Props to iTunes for putting these songs on my playlist, which I dubbed “Say Hello”: the Grateful Dead’s “Ripple,” the Allman Brothers’ “Whipping Post,” Blues Traveler’s “But Anyway” and a live, seven-minute version of Pearl Jam’s “Daughter.”
Question, though, iTunes “Genius”: What were you thinking when you included Annie Lennox’s techno-glossy “Why”?
Or, for that matter, several enjoyable but incongruous English rock songs such as Peter Gabriel’s “Solsbury Hill” and “Wrapped Around Your Finger” by the Police?
As my Uncle David used to say years ago when he’d deal lousy poker hands to my cousins and me in our matchstick games, “No help there!”
Thanks, Uncle David, just what I needed—another deuce.
Even more annoying: iTunes Genius at its core is really just another element in Apple’s effort to sell more music downloads.
Once it generates your play list, it offers a panel to the right-hand side of your screen, part of which consists of “Top Songs You’re Missing.” Absent from my Dave Matthews collection: “American Baby,” “Satellite” and “The Space Between.”
Yes, well, the space between my ears is still occupied by some brain matter, and I’ll be danged if I’m going to spend $2.97 acquiring those three songs just because iTunes Genius says I ought to have them.
In the end, though, my objections are more than monetary. They’re philosophical, even ethically rooted: A fella (or a gal) ought to make his or her own play lists.
Take another look at “High Fidelity,” the movie in which John Cusack’s character waxes eloquent—OK, kind of whiny, really, but still—about life, love and music, and how making a “mix tape” for a woman constitutes a modern act of chivalry and devotion.

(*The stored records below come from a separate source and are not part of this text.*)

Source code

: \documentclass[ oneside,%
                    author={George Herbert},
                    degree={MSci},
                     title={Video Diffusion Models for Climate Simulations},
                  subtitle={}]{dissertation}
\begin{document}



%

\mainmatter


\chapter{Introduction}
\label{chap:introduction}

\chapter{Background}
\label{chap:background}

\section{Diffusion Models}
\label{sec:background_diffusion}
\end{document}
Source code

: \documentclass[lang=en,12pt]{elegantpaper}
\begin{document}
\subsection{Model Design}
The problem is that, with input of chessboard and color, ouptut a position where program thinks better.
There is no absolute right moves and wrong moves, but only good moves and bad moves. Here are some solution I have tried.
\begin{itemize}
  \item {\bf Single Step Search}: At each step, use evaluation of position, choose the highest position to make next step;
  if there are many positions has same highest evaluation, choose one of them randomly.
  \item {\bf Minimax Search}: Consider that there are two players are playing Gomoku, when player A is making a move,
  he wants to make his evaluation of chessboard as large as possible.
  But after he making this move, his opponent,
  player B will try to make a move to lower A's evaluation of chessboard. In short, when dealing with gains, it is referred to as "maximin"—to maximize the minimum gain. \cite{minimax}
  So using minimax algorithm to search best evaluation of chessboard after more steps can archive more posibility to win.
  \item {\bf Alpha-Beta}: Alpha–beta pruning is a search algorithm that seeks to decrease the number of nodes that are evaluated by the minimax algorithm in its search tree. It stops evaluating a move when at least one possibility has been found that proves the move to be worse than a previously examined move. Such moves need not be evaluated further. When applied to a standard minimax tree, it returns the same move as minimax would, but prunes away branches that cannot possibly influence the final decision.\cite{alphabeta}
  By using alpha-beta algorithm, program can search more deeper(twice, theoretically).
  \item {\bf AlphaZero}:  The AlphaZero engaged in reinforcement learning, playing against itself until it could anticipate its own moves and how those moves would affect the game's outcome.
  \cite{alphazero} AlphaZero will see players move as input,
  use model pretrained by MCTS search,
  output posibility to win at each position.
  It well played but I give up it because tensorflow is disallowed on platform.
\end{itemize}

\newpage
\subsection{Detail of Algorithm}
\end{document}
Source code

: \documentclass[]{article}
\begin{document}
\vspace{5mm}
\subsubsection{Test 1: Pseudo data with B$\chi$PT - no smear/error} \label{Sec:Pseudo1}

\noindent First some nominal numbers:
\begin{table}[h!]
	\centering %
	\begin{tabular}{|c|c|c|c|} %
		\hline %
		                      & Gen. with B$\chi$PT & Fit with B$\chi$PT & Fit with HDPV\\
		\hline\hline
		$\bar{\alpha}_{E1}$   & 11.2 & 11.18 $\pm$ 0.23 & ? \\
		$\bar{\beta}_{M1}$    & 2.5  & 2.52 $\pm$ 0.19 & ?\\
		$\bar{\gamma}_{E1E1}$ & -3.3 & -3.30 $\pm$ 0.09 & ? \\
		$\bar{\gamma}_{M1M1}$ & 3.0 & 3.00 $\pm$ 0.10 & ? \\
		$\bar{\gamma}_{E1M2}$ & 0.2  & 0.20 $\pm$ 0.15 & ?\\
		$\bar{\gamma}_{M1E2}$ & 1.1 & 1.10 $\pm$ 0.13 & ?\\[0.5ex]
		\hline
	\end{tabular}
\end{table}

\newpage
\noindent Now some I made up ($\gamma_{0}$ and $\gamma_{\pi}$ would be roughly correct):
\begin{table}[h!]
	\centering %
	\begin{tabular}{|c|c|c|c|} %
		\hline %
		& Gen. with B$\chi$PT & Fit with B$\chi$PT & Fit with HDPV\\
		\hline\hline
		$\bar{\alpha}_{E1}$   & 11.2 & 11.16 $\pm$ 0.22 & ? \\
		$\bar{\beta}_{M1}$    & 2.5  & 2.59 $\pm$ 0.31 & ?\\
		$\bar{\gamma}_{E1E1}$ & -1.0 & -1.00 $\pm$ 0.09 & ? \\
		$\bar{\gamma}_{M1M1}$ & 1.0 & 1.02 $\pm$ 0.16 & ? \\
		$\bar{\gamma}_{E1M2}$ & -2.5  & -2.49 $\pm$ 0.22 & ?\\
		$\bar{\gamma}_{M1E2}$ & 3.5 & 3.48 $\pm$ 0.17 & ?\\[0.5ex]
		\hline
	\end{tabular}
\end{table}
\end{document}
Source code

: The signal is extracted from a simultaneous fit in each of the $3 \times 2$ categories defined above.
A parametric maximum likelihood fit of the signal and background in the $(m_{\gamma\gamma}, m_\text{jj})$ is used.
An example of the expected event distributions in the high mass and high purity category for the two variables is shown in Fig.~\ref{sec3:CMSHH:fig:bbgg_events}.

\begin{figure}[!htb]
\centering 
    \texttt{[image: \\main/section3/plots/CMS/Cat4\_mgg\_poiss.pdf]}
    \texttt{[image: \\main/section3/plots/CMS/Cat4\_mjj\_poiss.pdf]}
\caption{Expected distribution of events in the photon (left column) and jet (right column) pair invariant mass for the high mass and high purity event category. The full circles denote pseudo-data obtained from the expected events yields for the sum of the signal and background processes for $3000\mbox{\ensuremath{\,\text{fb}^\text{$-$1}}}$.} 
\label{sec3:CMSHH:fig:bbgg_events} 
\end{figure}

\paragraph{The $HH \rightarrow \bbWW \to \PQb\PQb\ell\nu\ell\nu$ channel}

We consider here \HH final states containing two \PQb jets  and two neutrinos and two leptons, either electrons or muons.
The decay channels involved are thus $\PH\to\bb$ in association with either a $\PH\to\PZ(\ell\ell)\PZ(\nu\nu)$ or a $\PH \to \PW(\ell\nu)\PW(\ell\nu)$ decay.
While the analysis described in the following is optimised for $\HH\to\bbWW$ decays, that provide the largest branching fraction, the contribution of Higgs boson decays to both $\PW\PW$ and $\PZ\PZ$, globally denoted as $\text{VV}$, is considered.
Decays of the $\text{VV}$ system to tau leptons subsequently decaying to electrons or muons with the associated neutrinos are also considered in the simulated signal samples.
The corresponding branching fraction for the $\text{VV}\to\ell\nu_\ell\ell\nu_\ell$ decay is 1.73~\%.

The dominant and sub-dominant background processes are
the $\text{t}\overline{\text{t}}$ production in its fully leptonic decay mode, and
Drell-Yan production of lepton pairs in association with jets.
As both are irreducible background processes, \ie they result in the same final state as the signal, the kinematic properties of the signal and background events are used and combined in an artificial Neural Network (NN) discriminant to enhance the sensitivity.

For that matter, sit at your computer on a misty day feeling blue and let your mind wander over the music of your life. I did that recently and came up with “Sea and Sand” from the Who’s “Quadrophenia,” Steely Dan’s “Deacon Blues” and Led Zeppelin’s “I’m Gonna Crawl” (“The Rain Song” being entirely too obvious).
Stand up, America.
Gosh darn it, we’ve already let Asia hijack our automotive industry and ceded innovation in the entertainment industry to the British, who responded by giving us reality TV shows and zombie movies. Thanks to Wall Street, our 401(k)s are falling like so many diseased chickens. And what’s with UPS making all these right turns to save gasoline? That sounds Commie to me.
Stand up, America! Make your own mixes! Tell Apple with its iTunes Genius to get stuffed!
Oh, wait a minute.
The new version was, as usual, a free download.
OK, I’ll keep it. But that doesn’t mean I have to love it.